Une mise à jour cumulative de Windows 11 remet BitLocker au centre du jeu, avec à la clé un écran de récupération inattendu sur certaines machines. Le problème existe, mais il vise un périmètre bien plus étroit que les incidents Windows les plus bruyants de ces dernières années.
Un déclenchement très spécifique après KB5083769
Microsoft a confirmé dans sa documentation de support mise à jour que l’update cumulative KB5083769 pour Windows 11 peut provoquer un prompt BitLocker Recovery après installation. Le point important, c’est que l’incident ne touche que des PC réunissant une série de conditions assez inhabituelles, surtout dans des environnements administrés via stratégie de groupe.
Pour que le problème apparaisse, BitLocker doit d’abord être activé sur la machine. Il faut ensuite que la stratégie “Configure TPM platform validation profile for native UEFI firmware configurations” soit configurée avec PCR7, un registre du module TPM 2.0, inclus dans le profil de validation.
Dans ce scénario, l’outil d’information système msinfo32.exe affiche un état Secure Boot State PC47 Binding sur “Not Possible”. Il faut aussi que le certificat Windows UEFI CA 2023 soit présent dans la base de signatures Secure Boot Signature Database (DB), ce qui rend le PC éligible au Windows Boot Manager signé en 2023 comme chargeur par défaut.
Pourquoi seuls certains parcs IT sont concernés
Le dernier prérequis est le plus particulier : le système ne doit justement pas utiliser ce Windows Boot Manager signé en 2023 qu’il est pourtant capable d’exécuter. C’est l’addition de tous ces paramètres qui finit par déclencher l’environnement de récupération BitLocker et la demande du mot de passe associé.

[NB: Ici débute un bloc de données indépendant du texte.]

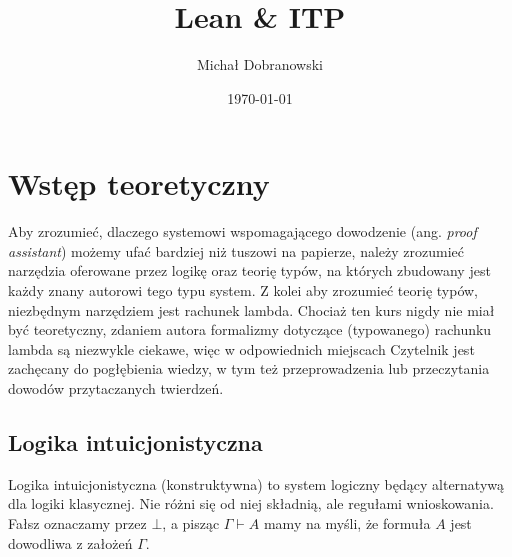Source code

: \documentclass[polish,pretty]{angav}
\title{Lean \& ITP}
\author{Michał Dobranowski}
\date{\today}
\begin{document}
\maketitle
\tableofcontents
\newpage

\section{Wstęp teoretyczny}

Aby zrozumieć, dlaczego systemowi wspomagającego dowodzenie (ang. \textit{proof assistant}) możemy ufać bardziej niż tuszowi na papierze, należy zrozumieć narzędzia oferowane przez logikę oraz teorię typów, na których zbudowany jest każdy znany autorowi tego typu system.
Z kolei aby zrozumieć teorię typów, niezbędnym narzędziem jest rachunek lambda.
Chociaż ten kurs nigdy nie miał być teoretyczny, zdaniem autora formalizmy dotyczące (typowanego) rachunku lambda są niezwykle ciekawe, więc w odpowiednich miejscach Czytelnik jest zachęcany do pogłębienia wiedzy, w tym też przeprowadzenia lub przeczytania dowodów przytaczanych twierdzeń.

\subsection{Logika intuicjonistyczna}

Logika intuicjonistyczna (konstruktywna) to system logiczny będący alternatywą dla logiki klasycznej. Nie różni się od niej składnią, ale regułami wnioskowania. Fałsz oznaczamy przez $\bot$, a pisząc $\Gamma \vdash A$ mamy na myśli, że formuła $A$ jest dowodliwa z założeń $\Gamma$.
\end{document}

Microsoft précise qu’après cette première séquence, les démarrages suivants ne reproduisent normalement pas le problème. Autrement dit, on n’est pas face à une boucle de récupération généralisée, mais à un incident ponctuel lié à une configuration jugée par l’éditeur comme “unrecommended”.
La parade recommandée avant déploiement
Le contournement conseillé consiste à retirer cette stratégie de groupe avant de déployer la mise à jour sur le parc concerné. Pour les organisations qui ne peuvent pas supprimer cette configuration PCR7, Microsoft recommande de passer par un Known Issue Rollback, ou KIR.
Un correctif est déjà prévu dans une future mise à jour de Windows 11. Dans l’immédiat, l’impact paraît limité hors des environnements IT encadrés par des stratégies BitLocker avancées, ce qui réduit fortement le risque pour les configurations de passionnés et les PC grand public.
Ce cas rappelle surtout à quel point la chaîne Secure Boot, TPM et BitLocker est devenue sensible au moindre changement côté chargeur d’amorçage. Pour les administrateurs, le vrai sujet n’est pas la gravité brute de KB5083769, mais la nécessité de valider plus finement les profils PCR et les politiques UEFI avant chaque vague de déploiement.